Next week on Poor Life Decisions
Poirot agrees to at least try to talk some sense into Jackie, telling her to beware of spiraling into evil, or some such foolishness, as if he hadn’t made his living off people killing each other. Linnet and Simon decide to ignore Jackie and let her make a fool of herself, and for awhile it seems like she’s beaten. And then. . .

Oh shit. Act II.
Jackie has a few too many drinks and unleashes all her Fatal Attraction crazy onto Simon, eventually shooting him in the leg. Simon’s down, Jackie’s hysterical, and some time during the night, Linnet is murdered.

I tried to warn you.
But who could have done it? Obviously Jackie had the clearest motive, but she was being watched all night. And, it turns out, a few other people with connections to Linnet just happened to be on the cruise as well and just might have had a vested interest in her meeting an untimely end.

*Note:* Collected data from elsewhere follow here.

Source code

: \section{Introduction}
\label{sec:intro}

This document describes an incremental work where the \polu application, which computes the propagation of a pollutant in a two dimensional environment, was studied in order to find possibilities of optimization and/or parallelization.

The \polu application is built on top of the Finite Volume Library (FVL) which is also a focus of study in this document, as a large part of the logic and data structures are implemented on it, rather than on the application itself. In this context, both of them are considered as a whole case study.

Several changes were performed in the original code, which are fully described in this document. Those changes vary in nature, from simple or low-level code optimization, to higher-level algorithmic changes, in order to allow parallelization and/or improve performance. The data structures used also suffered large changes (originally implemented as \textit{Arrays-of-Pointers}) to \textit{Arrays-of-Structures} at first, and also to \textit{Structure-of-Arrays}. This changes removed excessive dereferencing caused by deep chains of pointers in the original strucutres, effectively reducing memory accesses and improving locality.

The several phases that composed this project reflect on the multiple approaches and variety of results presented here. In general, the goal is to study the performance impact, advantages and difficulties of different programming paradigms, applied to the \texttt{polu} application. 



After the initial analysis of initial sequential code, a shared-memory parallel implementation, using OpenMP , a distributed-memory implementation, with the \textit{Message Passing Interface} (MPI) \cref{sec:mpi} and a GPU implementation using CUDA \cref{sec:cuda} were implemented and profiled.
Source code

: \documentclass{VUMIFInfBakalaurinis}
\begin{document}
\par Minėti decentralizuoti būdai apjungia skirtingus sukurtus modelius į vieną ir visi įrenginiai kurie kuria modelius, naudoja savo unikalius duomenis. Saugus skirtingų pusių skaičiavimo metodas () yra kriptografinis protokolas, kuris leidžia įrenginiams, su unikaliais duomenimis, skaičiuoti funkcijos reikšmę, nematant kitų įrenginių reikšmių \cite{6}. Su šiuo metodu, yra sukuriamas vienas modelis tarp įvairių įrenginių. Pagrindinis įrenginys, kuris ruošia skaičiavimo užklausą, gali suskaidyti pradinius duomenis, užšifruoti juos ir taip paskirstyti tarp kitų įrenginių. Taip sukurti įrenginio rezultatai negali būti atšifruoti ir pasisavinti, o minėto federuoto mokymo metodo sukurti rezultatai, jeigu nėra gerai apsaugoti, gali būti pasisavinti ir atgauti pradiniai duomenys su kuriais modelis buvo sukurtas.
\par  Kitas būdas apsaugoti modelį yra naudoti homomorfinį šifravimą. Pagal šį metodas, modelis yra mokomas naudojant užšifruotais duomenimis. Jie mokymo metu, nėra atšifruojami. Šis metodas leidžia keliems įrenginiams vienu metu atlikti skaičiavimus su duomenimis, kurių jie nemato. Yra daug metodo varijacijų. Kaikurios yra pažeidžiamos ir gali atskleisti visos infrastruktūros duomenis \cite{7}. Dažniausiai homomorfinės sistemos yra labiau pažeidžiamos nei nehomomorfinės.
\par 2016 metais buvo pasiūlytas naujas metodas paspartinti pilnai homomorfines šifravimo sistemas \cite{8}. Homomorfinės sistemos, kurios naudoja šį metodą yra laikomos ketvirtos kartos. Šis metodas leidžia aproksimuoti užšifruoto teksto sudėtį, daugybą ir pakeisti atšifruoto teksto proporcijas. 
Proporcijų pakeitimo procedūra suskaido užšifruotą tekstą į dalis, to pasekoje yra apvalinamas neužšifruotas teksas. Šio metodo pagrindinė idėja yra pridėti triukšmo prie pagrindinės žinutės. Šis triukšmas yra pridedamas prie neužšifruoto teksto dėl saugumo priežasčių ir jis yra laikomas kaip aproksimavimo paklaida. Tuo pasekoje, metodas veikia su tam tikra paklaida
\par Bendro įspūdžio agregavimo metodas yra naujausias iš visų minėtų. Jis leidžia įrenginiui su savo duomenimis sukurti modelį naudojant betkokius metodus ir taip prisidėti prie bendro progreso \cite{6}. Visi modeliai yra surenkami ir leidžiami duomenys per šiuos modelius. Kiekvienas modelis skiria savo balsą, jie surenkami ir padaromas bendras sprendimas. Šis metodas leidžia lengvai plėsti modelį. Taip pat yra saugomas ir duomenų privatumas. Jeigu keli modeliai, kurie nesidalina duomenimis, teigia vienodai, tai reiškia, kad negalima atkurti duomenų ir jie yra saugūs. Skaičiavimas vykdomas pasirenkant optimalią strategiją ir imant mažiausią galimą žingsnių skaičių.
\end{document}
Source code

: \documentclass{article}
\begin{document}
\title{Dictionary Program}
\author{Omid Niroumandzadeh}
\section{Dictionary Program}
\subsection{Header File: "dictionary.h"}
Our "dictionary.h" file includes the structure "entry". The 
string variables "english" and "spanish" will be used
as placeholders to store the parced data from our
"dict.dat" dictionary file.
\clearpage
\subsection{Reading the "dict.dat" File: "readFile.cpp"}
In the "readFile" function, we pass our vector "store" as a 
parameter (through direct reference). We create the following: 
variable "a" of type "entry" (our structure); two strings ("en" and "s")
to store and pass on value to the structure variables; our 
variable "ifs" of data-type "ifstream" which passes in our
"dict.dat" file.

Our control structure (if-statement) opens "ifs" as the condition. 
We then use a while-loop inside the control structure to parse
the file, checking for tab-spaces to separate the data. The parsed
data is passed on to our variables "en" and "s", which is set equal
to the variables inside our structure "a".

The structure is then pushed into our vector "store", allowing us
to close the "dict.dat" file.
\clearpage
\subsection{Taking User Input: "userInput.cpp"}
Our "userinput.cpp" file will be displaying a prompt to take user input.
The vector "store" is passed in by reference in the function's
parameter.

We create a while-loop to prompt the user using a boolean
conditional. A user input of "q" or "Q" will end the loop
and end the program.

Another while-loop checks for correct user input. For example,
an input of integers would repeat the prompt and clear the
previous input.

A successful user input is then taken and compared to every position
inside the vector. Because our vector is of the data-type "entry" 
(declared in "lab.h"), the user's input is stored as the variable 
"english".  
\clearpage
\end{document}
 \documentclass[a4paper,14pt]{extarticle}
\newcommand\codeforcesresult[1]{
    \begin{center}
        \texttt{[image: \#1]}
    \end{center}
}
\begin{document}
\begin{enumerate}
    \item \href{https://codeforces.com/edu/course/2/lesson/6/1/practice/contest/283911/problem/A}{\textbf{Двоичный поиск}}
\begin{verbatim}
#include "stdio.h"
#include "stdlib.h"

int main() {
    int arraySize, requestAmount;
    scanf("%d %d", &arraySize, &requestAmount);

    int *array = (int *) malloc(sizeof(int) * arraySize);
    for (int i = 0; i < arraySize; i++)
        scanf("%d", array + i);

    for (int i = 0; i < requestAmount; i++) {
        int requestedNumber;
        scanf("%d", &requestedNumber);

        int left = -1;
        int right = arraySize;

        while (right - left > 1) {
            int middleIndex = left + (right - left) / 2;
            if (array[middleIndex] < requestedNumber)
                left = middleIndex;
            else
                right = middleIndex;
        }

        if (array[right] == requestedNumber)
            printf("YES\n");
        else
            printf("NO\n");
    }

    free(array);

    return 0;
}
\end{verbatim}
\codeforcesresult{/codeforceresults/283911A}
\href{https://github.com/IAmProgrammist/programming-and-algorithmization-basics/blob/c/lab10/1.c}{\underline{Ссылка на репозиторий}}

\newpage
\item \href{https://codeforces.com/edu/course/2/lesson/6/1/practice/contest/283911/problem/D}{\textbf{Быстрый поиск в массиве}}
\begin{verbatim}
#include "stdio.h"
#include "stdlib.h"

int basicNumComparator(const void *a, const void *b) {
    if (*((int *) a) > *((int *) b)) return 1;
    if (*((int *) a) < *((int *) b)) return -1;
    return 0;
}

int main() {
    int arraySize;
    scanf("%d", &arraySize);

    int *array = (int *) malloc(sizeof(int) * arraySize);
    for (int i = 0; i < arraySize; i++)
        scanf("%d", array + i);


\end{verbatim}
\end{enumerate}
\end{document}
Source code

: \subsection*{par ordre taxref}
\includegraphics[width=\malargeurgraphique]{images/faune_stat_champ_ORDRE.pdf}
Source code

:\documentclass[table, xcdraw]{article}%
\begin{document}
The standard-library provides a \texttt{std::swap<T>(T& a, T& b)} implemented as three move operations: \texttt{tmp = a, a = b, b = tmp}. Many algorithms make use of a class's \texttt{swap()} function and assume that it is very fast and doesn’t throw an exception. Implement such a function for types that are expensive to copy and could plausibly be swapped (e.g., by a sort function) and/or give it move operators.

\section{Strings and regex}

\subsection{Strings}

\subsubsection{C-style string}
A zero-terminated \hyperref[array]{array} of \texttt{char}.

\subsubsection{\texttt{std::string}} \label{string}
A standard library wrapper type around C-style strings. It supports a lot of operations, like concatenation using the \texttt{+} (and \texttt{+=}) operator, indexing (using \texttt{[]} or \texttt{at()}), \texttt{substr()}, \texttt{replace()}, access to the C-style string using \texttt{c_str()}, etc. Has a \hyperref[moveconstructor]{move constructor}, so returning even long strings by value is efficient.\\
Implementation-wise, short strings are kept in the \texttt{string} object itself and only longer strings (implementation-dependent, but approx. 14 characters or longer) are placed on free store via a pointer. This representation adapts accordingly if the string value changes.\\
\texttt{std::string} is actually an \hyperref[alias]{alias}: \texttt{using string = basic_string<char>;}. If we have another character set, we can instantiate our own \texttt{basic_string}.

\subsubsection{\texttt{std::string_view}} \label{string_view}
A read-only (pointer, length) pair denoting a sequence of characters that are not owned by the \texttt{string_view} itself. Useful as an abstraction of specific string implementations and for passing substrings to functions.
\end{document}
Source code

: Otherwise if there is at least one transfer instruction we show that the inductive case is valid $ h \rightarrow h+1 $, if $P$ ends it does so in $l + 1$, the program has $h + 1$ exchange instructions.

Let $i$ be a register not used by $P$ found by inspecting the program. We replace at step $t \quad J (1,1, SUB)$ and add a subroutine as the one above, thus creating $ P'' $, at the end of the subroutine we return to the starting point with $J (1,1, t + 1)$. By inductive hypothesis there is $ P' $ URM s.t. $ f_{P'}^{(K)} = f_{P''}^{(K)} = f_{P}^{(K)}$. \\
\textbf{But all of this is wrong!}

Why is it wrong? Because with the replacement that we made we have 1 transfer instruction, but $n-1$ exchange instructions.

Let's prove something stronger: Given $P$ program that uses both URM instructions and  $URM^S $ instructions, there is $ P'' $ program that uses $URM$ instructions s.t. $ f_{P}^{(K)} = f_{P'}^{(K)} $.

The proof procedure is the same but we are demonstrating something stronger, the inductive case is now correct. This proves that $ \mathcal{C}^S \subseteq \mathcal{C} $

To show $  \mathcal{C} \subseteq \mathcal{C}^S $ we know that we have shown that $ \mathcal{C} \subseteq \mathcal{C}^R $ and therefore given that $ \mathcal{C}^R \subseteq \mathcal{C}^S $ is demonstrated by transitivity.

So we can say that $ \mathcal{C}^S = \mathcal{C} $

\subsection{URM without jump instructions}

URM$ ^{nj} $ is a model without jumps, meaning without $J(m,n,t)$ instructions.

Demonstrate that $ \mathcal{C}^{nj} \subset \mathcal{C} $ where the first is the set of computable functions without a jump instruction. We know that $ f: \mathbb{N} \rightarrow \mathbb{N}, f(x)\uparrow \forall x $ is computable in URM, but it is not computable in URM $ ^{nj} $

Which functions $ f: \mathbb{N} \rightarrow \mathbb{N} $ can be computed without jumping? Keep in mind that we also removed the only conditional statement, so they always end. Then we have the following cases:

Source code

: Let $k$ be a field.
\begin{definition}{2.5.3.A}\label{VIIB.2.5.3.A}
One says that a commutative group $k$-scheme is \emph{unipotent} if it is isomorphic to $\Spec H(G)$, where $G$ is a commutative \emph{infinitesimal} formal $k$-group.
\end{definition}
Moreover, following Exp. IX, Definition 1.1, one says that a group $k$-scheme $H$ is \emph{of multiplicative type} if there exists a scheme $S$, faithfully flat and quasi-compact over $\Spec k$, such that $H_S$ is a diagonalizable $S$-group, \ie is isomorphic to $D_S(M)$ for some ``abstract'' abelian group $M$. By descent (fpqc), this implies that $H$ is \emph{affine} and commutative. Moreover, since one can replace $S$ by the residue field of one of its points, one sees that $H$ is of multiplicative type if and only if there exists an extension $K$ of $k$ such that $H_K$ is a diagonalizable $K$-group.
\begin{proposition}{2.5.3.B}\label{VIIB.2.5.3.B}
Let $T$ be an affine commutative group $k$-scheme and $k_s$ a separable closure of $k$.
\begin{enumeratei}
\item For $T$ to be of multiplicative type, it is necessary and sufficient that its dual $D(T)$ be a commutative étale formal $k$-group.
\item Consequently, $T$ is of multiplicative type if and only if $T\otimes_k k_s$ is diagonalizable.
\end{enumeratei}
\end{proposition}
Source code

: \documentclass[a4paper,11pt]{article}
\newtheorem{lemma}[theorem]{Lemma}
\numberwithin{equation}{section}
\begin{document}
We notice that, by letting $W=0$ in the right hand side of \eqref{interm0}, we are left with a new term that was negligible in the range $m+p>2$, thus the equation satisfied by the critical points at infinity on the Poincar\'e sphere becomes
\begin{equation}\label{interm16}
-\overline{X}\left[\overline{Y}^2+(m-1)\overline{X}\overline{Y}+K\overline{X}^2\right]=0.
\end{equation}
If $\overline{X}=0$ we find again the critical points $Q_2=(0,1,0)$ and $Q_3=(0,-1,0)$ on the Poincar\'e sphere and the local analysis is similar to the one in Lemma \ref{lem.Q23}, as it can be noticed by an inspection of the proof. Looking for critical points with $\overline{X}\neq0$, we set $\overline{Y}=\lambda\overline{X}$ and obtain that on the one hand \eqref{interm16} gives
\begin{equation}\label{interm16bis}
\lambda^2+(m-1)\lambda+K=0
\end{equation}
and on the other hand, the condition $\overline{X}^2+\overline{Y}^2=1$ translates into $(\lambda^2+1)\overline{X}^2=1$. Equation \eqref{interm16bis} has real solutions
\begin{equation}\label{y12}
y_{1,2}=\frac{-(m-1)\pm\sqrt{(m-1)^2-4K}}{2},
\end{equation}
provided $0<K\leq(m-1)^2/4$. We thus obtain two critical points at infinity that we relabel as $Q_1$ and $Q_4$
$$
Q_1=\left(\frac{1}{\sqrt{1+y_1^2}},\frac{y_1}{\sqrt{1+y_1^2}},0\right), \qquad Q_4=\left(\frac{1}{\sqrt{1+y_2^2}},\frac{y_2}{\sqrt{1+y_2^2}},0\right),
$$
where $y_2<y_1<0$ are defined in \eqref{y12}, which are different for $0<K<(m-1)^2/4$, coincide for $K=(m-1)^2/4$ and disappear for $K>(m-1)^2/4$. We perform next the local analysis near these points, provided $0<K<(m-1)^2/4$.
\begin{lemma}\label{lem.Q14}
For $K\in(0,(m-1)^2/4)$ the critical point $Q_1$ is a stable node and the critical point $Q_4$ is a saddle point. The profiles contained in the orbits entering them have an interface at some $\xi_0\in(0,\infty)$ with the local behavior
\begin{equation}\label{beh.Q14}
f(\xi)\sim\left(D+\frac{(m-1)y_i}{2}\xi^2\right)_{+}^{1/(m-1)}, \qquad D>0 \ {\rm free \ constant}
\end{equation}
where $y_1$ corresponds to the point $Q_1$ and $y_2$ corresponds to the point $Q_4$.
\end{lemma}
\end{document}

Poirot does his thing, listening, questioning, not giving away anything, until the final reckoning.
This was a thoroughly entertaining read. Plus, I read it on a train ride from Los Angeles to Seattle, which is one of the best ways you can read an Agatha Christie novel. Next time you’re faced with a long journey by train or ship, pick up a copy of Death on the Nile, grab a cocktail, and enjoy.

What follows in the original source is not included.